For DevOps Engineers:

  1. Implement hermetic builds. Isolate builds from network and host environment. Use containers or build systems designed for hermeticity.

  2. Enable integrity verification. Configure package managers to verify hashes. Fail builds on verification failure.

  3. Detect drift. Schedule regular checks that installed dependencies match lockfiles. Alert on discrepancies.

  4. Cache carefully. Package caches can serve stale or different versions. Include version and hash in cache keys.

For Security Practitioners:

  1. Audit lockfile pipelines. Ensure automated tools (Dependabot, Renovate) don't create attack vectors through lockfile manipulation.

  2. Verify build reproducibility. For critical software, build independently and compare outputs.

  3. Require provenance. Use SLSA provenance to verify build origins. Require it from vendors.

  4. Monitor for lockfile attacks. Watch for PRs with suspicious lockfile changes, especially registry URL modifications.
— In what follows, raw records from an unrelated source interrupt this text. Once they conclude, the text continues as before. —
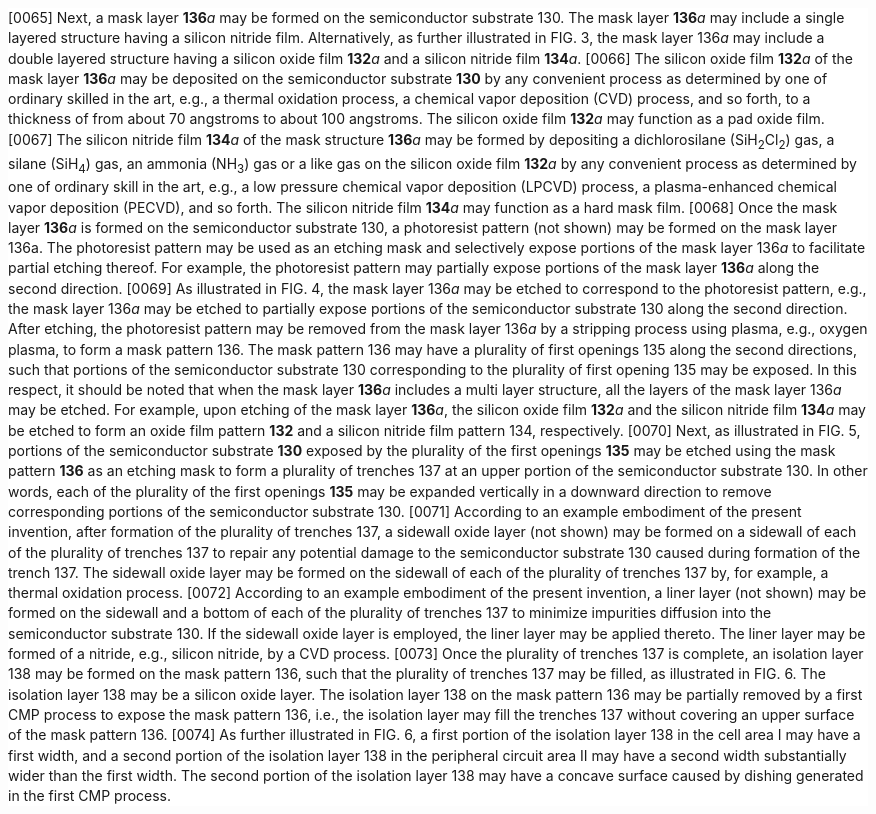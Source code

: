 [0065] Next, a mask layer $\mathbf{1 3 6} a$ may be formed on the semiconductor substrate 130. The mask layer $\mathbf{1 3 6} a$ may include a single layered structure having a silicon nitride film. Alternatively, as further illustrated in FIG. 3, the mask layer $136 a$ may include a double layered structure having a silicon oxide film $\mathbf{1 3 2} a$ and a silicon nitride film $\mathbf{1 3 4} a$.
[0066] The silicon oxide film $\mathbf{1 3 2} a$ of the mask layer $\mathbf{1 3 6} a$ may be deposited on the semiconductor substrate $\mathbf{1 3 0}$ by any convenient process as determined by one of ordinary skilled in the art, e.g., a thermal oxidation process, a chemical vapor deposition (CVD) process, and so forth, to a thickness of from about 70 angstroms to about 100 angstroms. The silicon oxide film $\mathbf{1 3 2} a$ may function as a pad oxide film.
[0067] The silicon nitride film $\mathbf{1 3 4} a$ of the mask structure $\mathbf{1 3 6} a$ may be formed by depositing a dichlorosilane $\left(\mathrm{SiH}_{2} \mathrm{Cl}_{2}\right)$ gas, a silane $\left(\mathrm{SiH}_{4}\right)$ gas, an ammonia $\left(\mathrm{NH}_{3}\right)$ gas or a like gas on the silicon oxide film $\mathbf{1 3 2} a$ by any convenient process as determined by one of ordinary skill in the art, e.g., a low pressure chemical vapor deposition (LPCVD) process, a plasma-enhanced chemical vapor deposition (PECVD), and so forth. The silicon nitride film $\mathbf{1 3 4} a$ may function as a hard mask film.
[0068] Once the mask layer $\mathbf{1 3 6} a$ is formed on the semiconductor substrate 130, a photoresist pattern (not shown) may be formed on the mask layer 136a. The photoresist pattern may be used as an etching mask and selectively expose portions of the mask layer $136 a$ to facilitate partial etching thereof. For example, the photoresist pattern may partially expose portions of the mask layer $\mathbf{1 3 6} a$ along the second direction.
[0069] As illustrated in FIG. 4, the mask layer $136 a$ may be etched to correspond to the photoresist pattern, e.g., the mask layer $136 a$ may be etched to partially expose portions of the semiconductor substrate 130 along the second direction. After etching, the photoresist pattern may be removed from the mask layer $136 a$ by a stripping process using plasma, e.g., oxygen plasma, to form a mask pattern 136. The mask pattern 136 may have a plurality of first openings 135 along the second directions, such that portions of the semiconductor substrate 130 corresponding to the plurality of first opening 135 may be exposed. In this respect, it should be noted that when the mask layer $\mathbf{1 3 6} a$ includes a multi layer structure, all the layers of the mask layer $136 a$ may be etched. For example, upon etching of the mask layer $\mathbf{1 3 6} a$, the silicon oxide film $\mathbf{1 3 2} a$ and the silicon nitride film $\mathbf{1 3 4} a$ may be etched to form an oxide film pattern $\mathbf{1 3 2}$ and a silicon nitride film pattern 134, respectively.
[0070] Next, as illustrated in FIG. 5, portions of the semiconductor substrate $\mathbf{1 3 0}$ exposed by the plurality of the first openings $\mathbf{1 3 5}$ may be etched using the mask pattern $\mathbf{1 3 6}$ as an etching mask to form a plurality of trenches 137 at an upper portion of the semiconductor substrate 130. In other words, each of the plurality of the first openings $\mathbf{1 3 5}$ may be expanded vertically in a downward direction to remove corresponding portions of the semiconductor substrate 130.
[0071] According to an example embodiment of the present invention, after formation of the plurality of trenches 137, a sidewall oxide layer (not shown) may be formed on a sidewall of each of the plurality of trenches 137 to repair any potential damage to the semiconductor substrate 130 caused during formation of the trench 137. The sidewall
oxide layer may be formed on the sidewall of each of the plurality of trenches 137 by, for example, a thermal oxidation process.
[0072] According to an example embodiment of the present invention, a liner layer (not shown) may be formed on the sidewall and a bottom of each of the plurality of trenches 137 to minimize impurities diffusion into the semiconductor substrate 130. If the sidewall oxide layer is employed, the liner layer may be applied thereto. The liner layer may be formed of a nitride, e.g., silicon nitride, by a CVD process.
[0073] Once the plurality of trenches 137 is complete, an isolation layer 138 may be formed on the mask pattern 136, such that the plurality of trenches 137 may be filled, as illustrated in FIG. 6. The isolation layer 138 may be a silicon oxide layer. The isolation layer 138 on the mask pattern 136 may be partially removed by a first CMP process to expose the mask pattern 136, i.e., the isolation layer may fill the trenches 137 without covering an upper surface of the mask pattern 136.
[0074] As further illustrated in FIG. 6, a first portion of the isolation layer 138 in the cell area I may have a first width, and a second portion of the isolation layer 138 in the peripheral circuit area II may have a second width substantially wider than the first width. The second portion of the isolation layer 138 may have a concave surface caused by dishing generated in the first CMP process.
Version pinning, lockfiles, and reproducible builds form a continuum of dependency control. Organizations should aim for the highest level practical for their context—exact versions and lockfiles as minimum, hermetic reproducible builds as aspiration for critical software. Each step up the spectrum increases confidence that what you built is what you tested is what you deployed.